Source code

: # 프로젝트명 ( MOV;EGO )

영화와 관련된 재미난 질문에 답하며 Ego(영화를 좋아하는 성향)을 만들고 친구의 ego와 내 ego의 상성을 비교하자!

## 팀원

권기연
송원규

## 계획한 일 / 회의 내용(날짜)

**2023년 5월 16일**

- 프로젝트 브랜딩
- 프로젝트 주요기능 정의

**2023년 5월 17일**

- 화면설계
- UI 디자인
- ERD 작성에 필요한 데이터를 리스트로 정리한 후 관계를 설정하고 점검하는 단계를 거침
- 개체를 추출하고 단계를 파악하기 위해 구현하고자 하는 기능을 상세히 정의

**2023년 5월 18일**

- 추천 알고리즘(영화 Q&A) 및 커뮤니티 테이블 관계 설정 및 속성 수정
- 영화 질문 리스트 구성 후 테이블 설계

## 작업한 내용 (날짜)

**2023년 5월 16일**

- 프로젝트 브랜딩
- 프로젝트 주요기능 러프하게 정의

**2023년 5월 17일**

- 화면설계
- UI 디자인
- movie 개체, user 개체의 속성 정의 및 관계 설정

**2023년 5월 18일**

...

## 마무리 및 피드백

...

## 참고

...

..............................

Write out exactly the lines that run from the one containing "- 개체를 추출하고 단계를 파악하기 위해 구현하고자 하는 기능을 상세히 정의" to the end of the records, both end lines included.

Answer to this exercise
- 개체를 추출하고 단계를 파악하기 위해 구현하고자 하는 기능을 상세히 정의

**2023년 5월 18일**

- 추천 알고리즘(영화 Q&A) 및 커뮤니티 테이블 관계 설정 및 속성 수정
- 영화 질문 리스트 구성 후 테이블 설계

## 작업한 내용 (날짜)

**2023년 5월 16일**

- 프로젝트 브랜딩
- 프로젝트 주요기능 러프하게 정의

**2023년 5월 17일**

- 화면설계
- UI 디자인
- movie 개체, user 개체의 속성 정의 및 관계 설정

**2023년 5월 18일**

...

## 마무리 및 피드백

...

## 참고

...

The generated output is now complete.